What the task asks: Restate all of the data below word for word.

Supplied data:
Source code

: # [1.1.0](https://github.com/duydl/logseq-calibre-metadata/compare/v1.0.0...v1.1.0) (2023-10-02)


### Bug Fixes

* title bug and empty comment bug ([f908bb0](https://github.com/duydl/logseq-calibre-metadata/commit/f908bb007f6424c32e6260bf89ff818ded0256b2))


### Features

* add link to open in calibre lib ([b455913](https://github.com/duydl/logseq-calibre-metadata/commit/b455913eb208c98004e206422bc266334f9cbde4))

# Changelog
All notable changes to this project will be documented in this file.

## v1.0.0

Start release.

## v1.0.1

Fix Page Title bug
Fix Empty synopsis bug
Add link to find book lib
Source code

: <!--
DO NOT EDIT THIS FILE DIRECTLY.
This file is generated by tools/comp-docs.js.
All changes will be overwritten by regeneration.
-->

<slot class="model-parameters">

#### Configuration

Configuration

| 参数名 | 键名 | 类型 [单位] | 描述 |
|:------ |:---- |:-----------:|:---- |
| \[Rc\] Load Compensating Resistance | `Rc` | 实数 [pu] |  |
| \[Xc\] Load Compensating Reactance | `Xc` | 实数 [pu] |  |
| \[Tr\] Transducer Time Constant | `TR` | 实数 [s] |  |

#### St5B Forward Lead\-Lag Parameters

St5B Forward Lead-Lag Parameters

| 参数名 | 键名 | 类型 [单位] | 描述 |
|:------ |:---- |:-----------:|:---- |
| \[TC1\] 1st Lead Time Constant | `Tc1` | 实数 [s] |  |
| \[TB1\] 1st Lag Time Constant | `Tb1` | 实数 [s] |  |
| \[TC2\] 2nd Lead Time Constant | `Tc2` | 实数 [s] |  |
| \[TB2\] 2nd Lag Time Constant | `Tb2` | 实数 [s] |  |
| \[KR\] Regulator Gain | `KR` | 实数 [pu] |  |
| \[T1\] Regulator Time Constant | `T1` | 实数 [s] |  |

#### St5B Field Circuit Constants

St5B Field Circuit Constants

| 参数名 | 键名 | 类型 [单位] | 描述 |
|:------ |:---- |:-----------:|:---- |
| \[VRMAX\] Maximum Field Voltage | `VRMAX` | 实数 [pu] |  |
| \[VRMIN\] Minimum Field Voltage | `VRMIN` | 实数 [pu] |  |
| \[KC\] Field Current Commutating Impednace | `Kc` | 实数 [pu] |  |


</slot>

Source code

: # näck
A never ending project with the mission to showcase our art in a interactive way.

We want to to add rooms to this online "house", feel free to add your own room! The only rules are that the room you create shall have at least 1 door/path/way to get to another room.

Reply:
Source code

: # [1.1.0](https://github.com/duydl/logseq-calibre-metadata/compare/v1.0.0...v1.1.0) (2023-10-02)


### Bug Fixes

* title bug and empty comment bug ([f908bb0](https://github.com/duydl/logseq-calibre-metadata/commit/f908bb007f6424c32e6260bf89ff818ded0256b2))


### Features

* add link to open in calibre lib ([b455913](https://github.com/duydl/logseq-calibre-metadata/commit/b455913eb208c98004e206422bc266334f9cbde4))

# Changelog
All notable changes to this project will be documented in this file.

## v1.0.0

Start release.

## v1.0.1

Fix Page Title bug
Fix Empty synopsis bug
Add link to find book lib
Source code

: <!--
DO NOT EDIT THIS FILE DIRECTLY.
This file is generated by tools/comp-docs.js.
All changes will be overwritten by regeneration.
-->

<slot class="model-parameters">

#### Configuration

Configuration

| 参数名 | 键名 | 类型 [单位] | 描述 |
|:------ |:---- |:-----------:|:---- |
| \[Rc\] Load Compensating Resistance | `Rc` | 实数 [pu] |  |
| \[Xc\] Load Compensating Reactance | `Xc` | 实数 [pu] |  |
| \[Tr\] Transducer Time Constant | `TR` | 实数 [s] |  |

#### St5B Forward Lead\-Lag Parameters

St5B Forward Lead-Lag Parameters

| 参数名 | 键名 | 类型 [单位] | 描述 |
|:------ |:---- |:-----------:|:---- |
| \[TC1\] 1st Lead Time Constant | `Tc1` | 实数 [s] |  |
| \[TB1\] 1st Lag Time Constant | `Tb1` | 实数 [s] |  |
| \[TC2\] 2nd Lead Time Constant | `Tc2` | 实数 [s] |  |
| \[TB2\] 2nd Lag Time Constant | `Tb2` | 实数 [s] |  |
| \[KR\] Regulator Gain | `KR` | 实数 [pu] |  |
| \[T1\] Regulator Time Constant | `T1` | 实数 [s] |  |

#### St5B Field Circuit Constants

St5B Field Circuit Constants

| 参数名 | 键名 | 类型 [单位] | 描述 |
|:------ |:---- |:-----------:|:---- |
| \[VRMAX\] Maximum Field Voltage | `VRMAX` | 实数 [pu] |  |
| \[VRMIN\] Minimum Field Voltage | `VRMIN` | 实数 [pu] |  |
| \[KC\] Field Current Commutating Impednace | `Kc` | 实数 [pu] |  |


</slot>

Source code

: # näck
A never ending project with the mission to showcase our art in a interactive way.

We want to to add rooms to this online "house", feel free to add your own room! The only rules are that the room you create shall have at least 1 door/path/way to get to another room.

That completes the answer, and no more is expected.